Toutefois, parmi ceux qui voulaient l’être, un sur deux a pu réaliser un test (71% pour les zones exposées et 54% pour les zones très exposées). Le manque de tests s’est toutefois fait ressentir puisqu’un généraliste sur six déclare ne pas avoir pu se faire dépister, faute de tests. Chez ceux qui ne se sont pas fait dépister, plusieurs raisons sont mises en avant : quatre sur dix indiquent ne pas en avoir eu besoin, un sur dix croit avoir déjà contracté l’infection et cinq sur dix n’ont pas avancé de raison.  

DR : Drees

Six médecins sur dix font confiance au ministère de la Santé Pour autant, malgré ces difficultés d’accès aux tests et aux moyens de protection, six généralistes sur dix déclarent faire confiance au ministère de la Santé pour gérer cette crise. En termes d’informations, la moitié des généralistes interrogés lui font confiance pour informer les professionnels de santé et pour réorganiser les services sanitaires, huit sur dix pour avoir des informations fiables sur le rapport bénéfices-risques des vaccins, et deux sur trois concernant les médicaments.   Deux médecins sur trois estiment que les recos officielles sont claires Diffusées justement sur le site du ministère de la Santé, les recommandations officielles quant à la prise en charge de patients atteints de Covid-19 ont été jugées claires par deux médecins sur trois. “Plus de la moitié les juge suffisantes et applicables, mais deux tiers les trouvent trop changeantes”, précise la Drees.
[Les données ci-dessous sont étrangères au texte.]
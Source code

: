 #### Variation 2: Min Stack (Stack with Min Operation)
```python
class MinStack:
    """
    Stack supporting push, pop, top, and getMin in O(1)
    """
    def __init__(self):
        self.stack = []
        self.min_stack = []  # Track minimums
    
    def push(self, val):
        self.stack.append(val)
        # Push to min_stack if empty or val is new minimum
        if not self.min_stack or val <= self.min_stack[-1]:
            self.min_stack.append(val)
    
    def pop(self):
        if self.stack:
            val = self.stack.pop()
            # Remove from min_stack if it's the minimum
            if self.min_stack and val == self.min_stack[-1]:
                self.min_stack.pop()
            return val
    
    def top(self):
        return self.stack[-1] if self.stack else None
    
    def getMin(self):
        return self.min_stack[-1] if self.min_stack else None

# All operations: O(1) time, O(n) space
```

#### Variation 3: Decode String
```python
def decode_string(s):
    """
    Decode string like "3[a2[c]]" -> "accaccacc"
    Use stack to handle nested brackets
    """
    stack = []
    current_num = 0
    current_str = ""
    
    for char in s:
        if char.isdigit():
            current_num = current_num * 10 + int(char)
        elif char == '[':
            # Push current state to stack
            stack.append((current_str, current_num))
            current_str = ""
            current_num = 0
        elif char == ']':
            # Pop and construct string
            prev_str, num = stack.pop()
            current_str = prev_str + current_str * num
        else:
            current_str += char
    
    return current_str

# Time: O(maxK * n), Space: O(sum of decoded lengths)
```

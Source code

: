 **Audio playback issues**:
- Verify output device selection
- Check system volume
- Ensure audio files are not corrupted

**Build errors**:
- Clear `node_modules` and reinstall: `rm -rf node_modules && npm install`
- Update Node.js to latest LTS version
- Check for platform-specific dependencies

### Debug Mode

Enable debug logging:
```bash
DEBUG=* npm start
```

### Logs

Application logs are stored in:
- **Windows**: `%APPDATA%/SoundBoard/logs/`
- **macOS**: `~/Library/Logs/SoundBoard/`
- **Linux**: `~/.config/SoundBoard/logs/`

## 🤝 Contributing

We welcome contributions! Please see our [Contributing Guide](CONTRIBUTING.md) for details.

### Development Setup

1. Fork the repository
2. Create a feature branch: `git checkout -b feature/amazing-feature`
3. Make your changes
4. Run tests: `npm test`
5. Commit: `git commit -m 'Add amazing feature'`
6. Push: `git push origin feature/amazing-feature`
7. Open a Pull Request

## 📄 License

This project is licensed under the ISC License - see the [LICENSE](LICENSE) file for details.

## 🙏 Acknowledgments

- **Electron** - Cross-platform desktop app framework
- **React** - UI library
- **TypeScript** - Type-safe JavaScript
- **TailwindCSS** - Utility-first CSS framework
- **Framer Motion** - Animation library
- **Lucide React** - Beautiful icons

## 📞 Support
Toutefois, le score d’adhésion aux recommandations est plus faible chez les médecins considérant que la controverse sur l’utilisation de l’hydroxychloroquine comme traitement des infections au Covid-19 avérées les a mis en difficulté face aux demandes de leurs patients testés positifs. Ce qui soulève un “dilemme”, note la Drees : accéder aux demandes de traitement par hydroxychloroquine des patients infectés ou respecter les recommandations officielles restreignant cette prescription aux cas très sévères. Quoi qu’il en soit, ce “dilemme” n’a aujourd’hui plus lui d’exister puisque le Gouvernement a abrogé le 27 mai l’utilisation dérogatoire contre le Covid-19 de l’hydroxychloroquine.     *Enquête réalisée du 9 au 21 avril 2020 auprès de 1.200 médecins généralistes libéraux, installés au 1er janvier 2018, ayant au moins 200 patients dont ils sont le médecin traitant et sans mode d’exercice particulier exclusif (comme homéopathe ou acupuncteur). L’enquête portait sur la semaine précédant la réponse au questionnaire.